Senin, 21 Desember 2009

Berusahalah untuk Memiliki Nilai di Hadirat Ilahi!



Berusahalah untuk Memiliki Nilai di Hadirat Ilahi!
Mawlana Shaykh Muhammad Nazim ‘Adil Al-Haqqani an Naqshbandi
Lefke, Cyprus, Sohbet 26 Maret 2006
Diambil dari www.mevlanasufi.blogspot.com


Assalamu ‘alaykum! A’uudzu billahi minasy syaithanir rajiim Bismillaahir
Rahmanir Rahiim Laa hawla wa laa quwwata illaa bi-llahi-l ‘Aliyyi-l ‘Adziim

Wahai Manusia! Kita memohon ampunan dari Allah ta’ala. Diri kita bukanlah
sesuatu wujud yang demikian penting, diri kita tak begitu berharga (tidak
sebagaimana yang kita pikir tentang diri kita); demikianlah di antara kita
sendiri, (kita adalah) orang-orang yang tak penting. Tapi,di Hadirat Ilahi,
demikian berharganya (diri kita)! Tak seorang pun mampu berbicara tentang hal
itu, yaitu tentang kehormatan dan ketinggian nilai yang telah dikaruniakan (pada
kita) oleh Pencipta kita.

Di Hadirat Ilahiah-Nya, manusia adalah sosok paling berharga di antara seluruh
ciptaan.
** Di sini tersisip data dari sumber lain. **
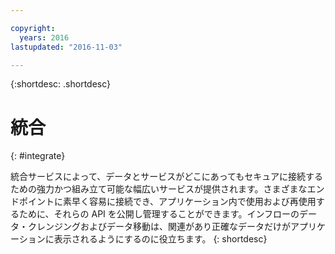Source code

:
 ```yaml
---

copyright:
  years: 2016
lastupdated: "2016-11-03"

---
```



{:shortdesc: .shortdesc}

# 統合
{: #integrate}

統合サービスによって、データとサービスがどこにあってもセキュアに接続するための強力かつ組み立て可能な幅広いサービスが提供されます。さまざまなエンドポイントに素早く容易に接続でき、アプリケーション内で使用および再使用するために、それらの API を公開し管理することができます。インフローのデータ・クレンジングおよびデータ移動は、関連があり正確なデータだけがアプリケーションに表示されるようにするのに役立ちます。
{: shortdesc}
Namun, di antara diri kita sendiri, kita tidaklah berada pada level
tersebut atau pada pemahaman tersebut, atau untuk bertanya dan belajar akan
makna pentingnya kemanusiaan. Inilah hal terpenting untuk diajarkan di muka bumi
ini, tapi kita tak pernah peduli untuk berbicara tentangnya. Tidak, kita hanya
menyibukkan diri kita dengan segala sesuatu yang menyelimuti wujud fisik diri
kita.

Kalian dapat melihat ke seluruh Timur dan Barat – begitu banyak tempat-tempat
pengajaran di mana-mana, yang mengajari anak-anak. Begitu telitinya dan tekunnya
mereka dalam melakukan pengajaran tersebut hingga orang-orang pun kini berusaha
mendaftarkan anak-anak mereka ke tempat-tempat tersebut (sekalipun anak-anak
mereka itu masih berada di dalam kandungan ibu mereka)... Mereka berpikir, jika
seorang wanita hamil, ia dan suaminya pun mulai berpikir, “Kini akan segera
lahir anak bagi diri kita, dan saat ini begitu banyak universitas dan
tempat-tempat pengajaran di mana-mana.

Bagaimana menurutmu, sayangku, bagaimana dengan anak kita, ke mana kita mesti
mendaftarkannya? Saat permulaan adalah saat yang amat penting! Karena kita mesti
berusaha menjadikan anak kita mencapai titik tertinggi di antara manusia. Karena
itu, menurutku, kita mesti memikirkannya! Bagaimana pendapatmu, jika kita mulai
menaruh ‘kabel’ ini ke janinmu untuk mempersiapkannya? Kita dapat berbicara
(melaluinya) dan bayi kita, yang akan lahir itu, mungkin akan dapat mengerti
sesuatu (darinya), (dan) saat ia lahir keluar nanti, kita pun mendaftarkan
namanya. Karena ia mungkin dapat belajar begitu banyak hal dalam rahimmu.
Bagaimana pendapatmu tentang hal ini?”

Orang-orang kini menjadi tergila-gila untuk mengajari dan mengajari dan
mengajari…. “Kami mengajarimu. Setidaknya, wahai sayangku, kita dapat mengajari
bayi kita tersebut ABC”: alfa, beta, gamma, delta, atau a, b, c, atau alif, ba’,
ta’...(tapi) mereka tidak tertarik untuk mengajari hal-hal tentang huruf bahasa
Arab… Mereka begitu tekun mengikuti trend untuk mengajari anak-anak mereka lewat
ribuan, dan puluhan ribu institusi-institusi pendidikan. Tujuan utama mereka
hanyalah: mendapatkan uang, lebih banyak uang, untuk menyimpan lebih banyak
uang... (dan) orang-orang pun berusaha mengajak yang lain untuk belajar.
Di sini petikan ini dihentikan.